Sunday, 30 March 2014

Off tomorrow



As you see from the map of one of the German Jakobswegs, this year I'm walking on a pilgrimage route very far away from Compostela. Starting out on the train from Cheltenham in the morning, I get to Nürnberg late at night. After a day exploring Nürnberg, I set off on Wednesday, hoping to be in Ulm for Palm Sunday and then crossing the border into Switzerland from Konstanz.

This is a link to a map showing the Swiss Compostela routes: I aim to get to Einsiedeln Abbey before the end of the month, all being well. From there it's a question of catching seven more trains in order to join up with Caroline at Auch in France.

I view it all with some trepidation at this stage.

Tuesday, 18 February 2014

Colourful Clifton



This was supposed to be the day of our Romania reunion walk in the Cotswolds. In the wake of last week's storms and flooding, and with rain forecast for this week, we postponed it - needlessly as it turns out: today has been sunny, still and only occasionally showery.

From Bristol Temple Meads, I cycled along discrete paths all the way to Edmund's boat, a lovely scenic route. Then, with the boys, we explored the harbour, altogether a safe place. It helps that Bristol has a green Mayor of course.

The inspector on my Cross Country train back to Cheltenham blotted a happy day out by rushing through the train, banging his machine into my shoulder with malice aforethought: I am not in the habit of sending irate emails to Customer Relations, but this afternoon I broke with habit.

Monday, 11 November 2013

Birmingham



This last weekend, I was supposed to be going to the Lakes: the trip was called off after I had bought my train ticket, so - in order salvage something from it - I spent Friday in Birmingham, mainly looking all round the magnificent new Library.

In the foyer, there's a wooden pavilion housing "The Library of Lost Books". Intrigued by the title, I went in to find the transformation of a collection of old, damaged books and music scores, many over a century old, which had been discarded by different local libraries. Two years ago, local artist Susan Kruse had sent one item to each of more than 40 artists and printmakers from around the UK, to breathe new life into them through their interventions. The reworked books have now returned to Birmingham for this temporary exhibition.

On the way home, before I stepped out into the November gloom (and rain), the conductor made some of us smile: "We are," he said, "now approaching the charismatic station that is Cheltenham. Please ensure that you take all your belongings, relatives etc. with you when you leave the train."

This morning, changing trains on my way to York, I was back in Birmingham. One poor man - "I haven't been on a train for years," he told me - travelled there by mistake. He was seeing his wife off from Cheltenham, and got on so as to lift her case onto the rack above her seat. The doors closed as they were kissing goodbye. So much for gallantry.

A noticeable - if not a complete - hush came about New Street Station for the two minutes after 11 o'clock.

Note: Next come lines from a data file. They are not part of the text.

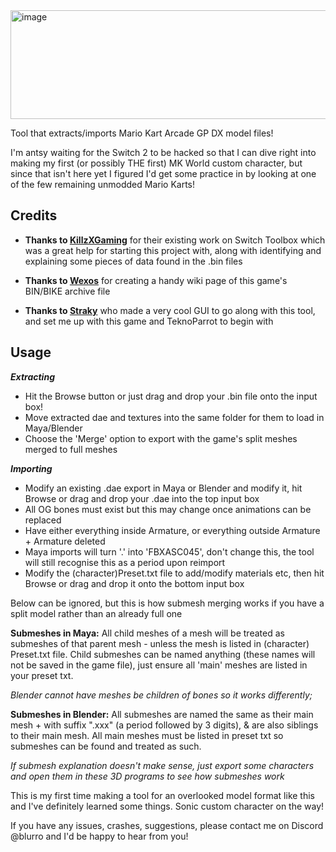 <img width="537" height="174" alt="image" src="https://github.com/user-attachments/assets/b9a5a086-9e9a-40d8-bca4-3f714425c5c5" />

Tool that extracts/imports Mario Kart Arcade GP DX model files!

I'm antsy waiting for the Switch 2 to be hacked so that I can dive right into making my first (or possibly THE first) MK World custom character, but since that isn't here yet I figured I'd get some practice in by looking at one of the few remaining unmodded Mario Karts!

## Credits

- **Thanks to [KillzXGaming](https://github.com/killzxgaming)** for their existing work on Switch Toolbox which was a great help for starting this project with, along with identifying and explaining some pieces of data found in the .bin files

- **Thanks to [Wexos](https://github.com/Wexos)** for creating a handy wiki page of this game's BIN/BIKE archive file

- **Thanks to [Straky](https://github.com/Str4ky)** who made a very cool GUI to go along with this tool, and set me up with this game and TeknoParrot to begin with

## Usage

***Extracting***
- Hit the Browse button or just drag and drop your .bin file onto the input box!
- Move extracted dae and textures into the same folder for them to load in Maya/Blender
- Choose the 'Merge' option to export with the game's split meshes merged to full meshes

***Importing***
- Modify an existing .dae export in Maya or Blender and modify it, hit Browse or drag and drop your .dae into the top input box
- All OG bones must exist but this may change once animations can be replaced
- Have either everything inside Armature, or everything outside Armature + Armature deleted
- Maya imports will turn '.' into 'FBXASC045', don't change this, the tool will still recognise this as a period upon reimport
- Modify the (character)Preset.txt file to add/modify materials etc, then hit Browse or drag and drop it onto the bottom input box


Below can be ignored, but this is how submesh merging works if you have a split model rather than an already full one

**Submeshes in Maya:** All child meshes of a mesh will be treated as submeshes of that parent mesh - unless the mesh is listed in (character) Preset.txt file.
Child submeshes can be named anything (these names will not be saved in the game file), just ensure all 'main' meshes are listed in your preset txt.

*Blender cannot have meshes be children of bones so it works differently;*

**Submeshes in Blender:** All submeshes are named the same as their main mesh + with suffix ".xxx" (a period followed by 3 digits), & are also siblings to their main mesh.
All main meshes must be listed in preset txt so submeshes can be found and treated as such.

*If submesh explanation doesn't make sense, just export some characters and open them in these 3D programs to see how submeshes work*

This is my first time making a tool for an overlooked model format like this and I've definitely learned some things. Sonic custom character on the way!

If you have any issues, crashes, suggestions, please contact me on Discord @blurro and I'd be happy to hear from you!

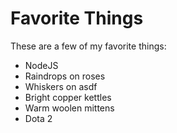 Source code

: # Favorite Things

These are a few of my favorite things:

- NodeJS
- Raindrops on roses
- Whiskers on asdf
- Bright copper kettles
- Warm woolen mittens
- Dota 2
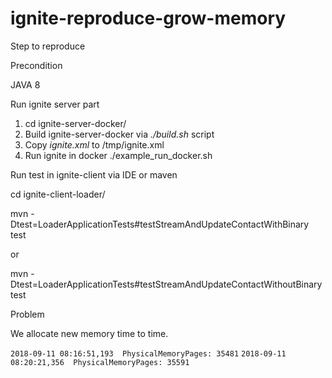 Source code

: # ignite-reproduce-grow-memory



Step to reproduce

Precondition

JAVA 8

Run ignite server part
1. cd ignite-server-docker/
1. Build ignite-server-docker via *./build.sh* script
2. Copy *ignite.xml* to /tmp/ignite.xml
3. Run ignite in docker ./example_run_docker.sh


Run test in ignite-client 
via IDE or maven

cd ignite-client-loader/

mvn -Dtest=LoaderApplicationTests#testStreamAndUpdateContactWithBinary test

or

mvn -Dtest=LoaderApplicationTests#testStreamAndUpdateContactWithoutBinary test

Problem

We allocate new memory time to time.

`2018-09-11 08:16:51,193  PhysicalMemoryPages: 35481`
`2018-09-11 08:20:21,356  PhysicalMemoryPages: 35591`
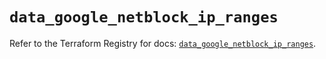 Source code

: # `data_google_netblock_ip_ranges`

Refer to the Terraform Registry for docs: [`data_google_netblock_ip_ranges`](https://registry.terraform.io/providers/hashicorp/google-beta/5.12.0/docs/data-sources/google_netblock_ip_ranges).
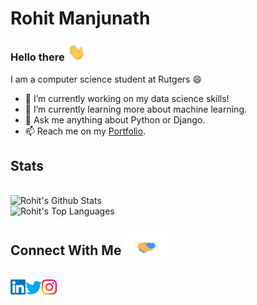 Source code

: # Rohit Manjunath

### Hello there <img src="https://github.com/abrohit/abrohit/blob/master/assets/Hi.gif" width="29px">

I am a computer science student at Rutgers 😄

- 🔭 I’m currently working on my data science skills!
- 🌱 I’m currently learning more about machine learning.
- 💬 Ask me anything about Python or Django.
- 📫 Reach me on my [Portfolio](https://www.abrohit.me/).

## Stats

<br>

<img alt="Rohit's Github Stats" src="https://github-readme-stats.vercel.app/api?username=abrohit&show_icons=true&hide_border=true&count_private=true&theme=radical&include_all_commits=true" />  
<br>
<img alt="Rohit's Top Languages" src="https://github-readme-stats.vercel.app/api/top-langs/?username=abrohit&layout=compact&theme=radical"/>

<br>

## Connect With Me <img src="https://github.com/abrohit/abrohit/blob/master/assets/Handshake.gif " height="32px">

<br>

<a href="https://www.linkedin.com/in/rohitmanjunath/">
  <img align="left" alt="Rohit Manjunath | Linkedin" width="24px" src="https://github.com/abrohit/abrohit/blob/master/assets/Linkedin.svg"/>
</a> &nbsp;&nbsp;

<a href="https://twitter.com/abrohit05">
  <img align="left" alt="Rohit Manjunath | Twitter" width="26px" src="https://github.com/abrohit/abrohit/blob/master/assets/Twitter.svg"/>
</a> &nbsp;&nbsp;

<a href="https://www.instagram.com/abrohit/">
  <img align="left" alt="Rohit Manjunath | Instagram" width="24px" src="https://github.com/abrohit/abrohit/blob/master/assets/Instagram.svg"/>
</a> &nbsp;&nbsp;
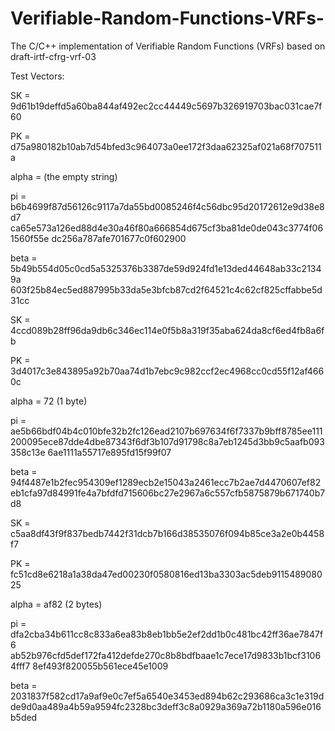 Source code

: # Verifiable-Random-Functions-VRFs-
The C/C++ implementation of Verifiable Random Functions (VRFs) based on draft-irtf-cfrg-vrf-03

Test Vectors:

SK = 9d61b19deffd5a60ba844af492ec2cc44449c5697b326919703bac031cae7f60

PK = d75a980182b10ab7d54bfed3c964073a0ee172f3daa62325af021a68f707511a

alpha = (the empty string)

pi = b6b4699f87d56126c9117a7da55bd0085246f4c56dbc95d20172612e9d38e8d7
ca65e573a126ed88d4e30a46f80a666854d675cf3ba81de0de043c3774f061560f55e
dc256a787afe701677c0f602900

beta = 5b49b554d05c0cd5a5325376b3387de59d924fd1e13ded44648ab33c21349a
603f25b84ec5ed887995b33da5e3bfcb87cd2f64521c4c62cf825cffabbe5d31cc

SK = 4ccd089b28ff96da9db6c346ec114e0f5b8a319f35aba624da8cf6ed4fb8a6fb

PK = 3d4017c3e843895a92b70aa74d1b7ebc9c982ccf2ec4968cc0cd55f12af4660c

alpha = 72 (1 byte)

pi = ae5b66bdf04b4c010bfe32b2fc126ead2107b697634f6f7337b9bff8785ee111
200095ece87dde4dbe87343f6df3b107d91798c8a7eb1245d3bb9c5aafb093358c13e
6ae1111a55717e895fd15f99f07

beta = 94f4487e1b2fec954309ef1289ecb2e15043a2461ecc7b2ae7d4470607ef82
eb1cfa97d84991fe4a7bfdfd715606bc27e2967a6c557cfb5875879b671740b7d8

SK = c5aa8df43f9f837bedb7442f31dcb7b166d38535076f094b85ce3a2e0b4458f7

PK = fc51cd8e6218a1a38da47ed00230f0580816ed13ba3303ac5deb911548908025

alpha = af82 (2 bytes)

pi = dfa2cba34b611cc8c833a6ea83b8eb1bb5e2ef2dd1b0c481bc42ff36ae7847f6
ab52b976cfd5def172fa412defde270c8b8bdfbaae1c7ece17d9833b1bcf31064fff7
8ef493f820055b561ece45e1009

beta = 2031837f582cd17a9af9e0c7ef5a6540e3453ed894b62c293686ca3c1e319d
de9d0aa489a4b59a9594fc2328bc3deff3c8a0929a369a72b1180a596e016b5ded
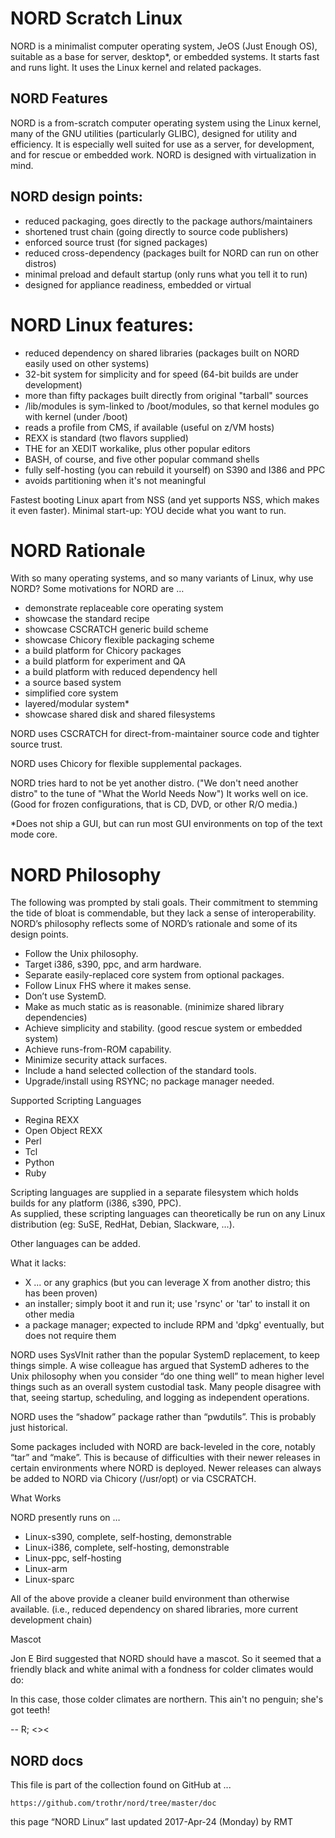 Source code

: # NORD Scratch Linux

NORD is a minimalist computer operating system, JeOS (Just Enough OS), 
suitable as a base for server, desktop*, or embedded systems. 
It starts fast and runs light. It uses the Linux kernel 
and related 
packages. 

## NORD Features

NORD is a from-scratch computer operating system using the Linux kernel, 
many of the GNU utilities (particularly GLIBC), designed for utility 
and efficiency. It is especially well suited for use as a server, 
for development, and for rescue or embedded work. NORD is designed 
with virtualization in mind. 


## NORD design points:

* reduced packaging, goes directly to the package authors/maintainers
* shortened trust chain (going directly to source code publishers)
* enforced source trust (for signed packages)
* reduced cross-dependency (packages built for NORD can run on 
other distros)
* minimal preload and default startup (only runs what you tell it to run)
* designed for appliance readiness, embedded or virtual 


# NORD Linux features: 

* reduced dependency on shared libraries 
(packages built on NORD easily used on other systems)
* 32-bit system for simplicity and for speed (64-bit builds are under development)
* more than fifty packages built directly from original "tarball" sources
* /lib/modules is sym-linked to /boot/modules, 
so that kernel modules go with kernel (under /boot)
* reads a profile from CMS, if available (useful on z/VM hosts)
* REXX is standard (two flavors supplied)
* THE for an XEDIT workalike, plus other popular editors
* BASH, of course, and five other popular command shells
* fully self-hosting (you can rebuild it yourself) on S390 and I386 and PPC
* avoids partitioning when it's not meaningful


Fastest booting Linux apart from NSS (and yet supports NSS, 
which makes it even faster). 
Minimal start-up: YOU decide what you want to run. 


# NORD Rationale

With so many operating systems, and so many variants of Linux, 
why use NORD?
Some motivations for NORD are … 

   * demonstrate replaceable core operating system
   * showcase the standard recipe
   * showcase CSCRATCH generic build scheme
   * showcase Chicory flexible packaging scheme
   * a build platform for Chicory packages
   * a build platform for experiment and QA
   * a build platform with reduced dependency hell
   * a source based system
   * simplified core system
   * layered/modular system*
   * showcase shared disk and shared filesystems


NORD uses CSCRATCH for direct-from-maintainer source code 
and tighter source trust. 

NORD uses Chicory for flexible supplemental packages. 

NORD tries hard to not be yet another distro. 
("We don't need another distro" to the tune of "What the World Needs Now") 
It works well on ice. (Good for frozen configurations, 
that is CD, DVD, or other R/O media.) 


*Does not ship a GUI, but can run most GUI environments 
on top of the text mode core. 



# NORD Philosophy


The following was prompted by stali goals. 
Their commitment to stemming the tide of bloat is commendable, 
but they lack a sense of interoperability. NORD’s philosophy 
reflects some of NORD’s rationale and some of its design points. 


   * Follow the Unix philosophy. 
   * Target i386, s390, ppc, and arm hardware. 
   * Separate easily-replaced core system from optional packages. 
   * Follow Linux FHS where it makes sense. 
   * Don’t use SystemD. 
   * Make as much static as is reasonable. (minimize shared library dependencies)
   * Achieve simplicity and stability. (good rescue system or embedded system)
   * Achieve runs-from-ROM capability.
   * Minimize security attack surfaces.
   * Include a hand selected collection of the standard tools.
   * Upgrade/install using RSYNC; no package manager needed.




Supported Scripting Languages


   * Regina REXX 
   * Open Object REXX
   * Perl
   * Tcl
   * Python
   * Ruby


Scripting languages are supplied in a separate filesystem 
which holds builds for any platform (i386, s390, PPC).  
As supplied, these scripting languages can theoretically be run on 
any Linux distribution (eg: SuSE, RedHat, Debian, Slackware, ...).


Other languages can be added.




What it lacks:



   * X ... or any graphics (but you can leverage X from another distro; 
this has been proven)
   * an installer; simply boot it and run it; use 'rsync' or 'tar' to 
install it on other media
   * a package manager; expected to include RPM and 'dpkg' eventually, 
but does not require them


NORD uses SysVInit rather than the popular SystemD replacement, 
to keep things simple. A wise colleague has argued that SystemD 
adheres to the Unix philosophy when you consider “do one thing well” 
to mean higher level things such as an overall system custodial task. 
Many people disagree with that, seeing startup, scheduling, 
and logging as independent operations. 


NORD uses the “shadow” package rather than “pwdutils”. 
This is probably just historical.


Some packages included with NORD are back-leveled in the core, 
notably “tar” and “make”. This is because of difficulties 
with their newer releases in certain environments where NORD is deployed. Newer releases can always be added to NORD via Chicory (/usr/opt) or via CSCRATCH. 




What Works


NORD presently runs on … 


   * Linux-s390, complete, self-hosting, demonstrable
   * Linux-i386, complete, self-hosting, demonstrable
   * Linux-ppc, self-hosting
   * Linux-arm
   * Linux-sparc


All of the above provide a cleaner build environment 
than otherwise available. (i.e., reduced dependency on shared libraries, 
more current development chain) 




Mascot


Jon E Bird suggested that NORD should have a mascot. 
So it seemed that a friendly black and white animal with a fondness for 
colder climates would do:




  



In this case, those colder climates are northern. 
This ain't no penguin; she's got teeth! 


-- R; <><


## NORD docs

This file is part of the collection found on GitHub at ...

    https://github.com/trothr/nord/tree/master/doc

this page “NORD Linux” last updated 2017-Apr-24 (Monday) by RMT

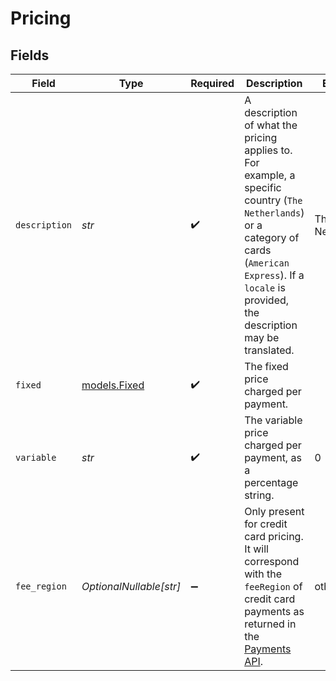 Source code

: # Pricing


## Fields

| Field                                                                                                                                                                                                        | Type                                                                                                                                                                                                         | Required                                                                                                                                                                                                     | Description                                                                                                                                                                                                  | Example                                                                                                                                                                                                      |
| ------------------------------------------------------------------------------------------------------------------------------------------------------------------------------------------------------------ | ------------------------------------------------------------------------------------------------------------------------------------------------------------------------------------------------------------ | ------------------------------------------------------------------------------------------------------------------------------------------------------------------------------------------------------------ | ------------------------------------------------------------------------------------------------------------------------------------------------------------------------------------------------------------ | ------------------------------------------------------------------------------------------------------------------------------------------------------------------------------------------------------------ |
| `description`                                                                                                                                                                                                | *str*                                                                                                                                                                                                        | :heavy_check_mark:                                                                                                                                                                                           | A description of what the pricing applies to. For example, a specific country (`The Netherlands`) or a category of cards (`American Express`). If a `locale` is provided, the description may be translated. | The Netherlands                                                                                                                                                                                              |
| `fixed`                                                                                                                                                                                                      | [models.Fixed](../models/fixed.md)                                                                                                                                                                           | :heavy_check_mark:                                                                                                                                                                                           | The fixed price charged per payment.                                                                                                                                                                         |                                                                                                                                                                                                              |
| `variable`                                                                                                                                                                                                   | *str*                                                                                                                                                                                                        | :heavy_check_mark:                                                                                                                                                                                           | The variable price charged per payment, as a percentage string.                                                                                                                                              | 0                                                                                                                                                                                                            |
| `fee_region`                                                                                                                                                                                                 | *OptionalNullable[str]*                                                                                                                                                                                      | :heavy_minus_sign:                                                                                                                                                                                           | Only present for credit card pricing. It will correspond with the `feeRegion` of credit card payments as returned in the [Payments API](get-payment).                                                        | other                                                                                                                                                                                                        |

Tuesday, 17 September 2013

Cycle Norfolk



We are staying in rural Norfolk, having come here by train and bike today. There was over an hour between our supposed arrival into Paddington and our departure from King's Cross, ample time, I thought, to bike between the two along the Regent Canal towpath, our most tranquil route. But the Cheltenham train came in late, and it was slow going through the rain, so we ended up having to run the length of platform 11 to catch our connection. Then we had to squeeze our bikes in between the end carriage doors, there being zero other provision, this despite the service feeding Cambridge, Ely, King's Lynn, the most cycling-friendly part of England. (As Amanda tells Elyot,"Very flat, Norfolk.")

King's Lynn merits further exploration, but we much enjoyed what we had time to see of the old town, whizzing round the outsides of Clifton House (with its 18th Century barley sugar columns either side of the front door and extraordinary Tudor tower at the rear), the Guildhall, the Old Gaol, the Custom House and the so-called St Nicholas' Chapel (almost the size of a small cathedral). It was St Margaret's Minster that impressed me most though. Not just the Norman West front: the 13th/14th Century arcading and brasses too - but also the modern crucifix above the pulpit, altar frontal and stained glass in the large N-W window under the tower. A vibrant church!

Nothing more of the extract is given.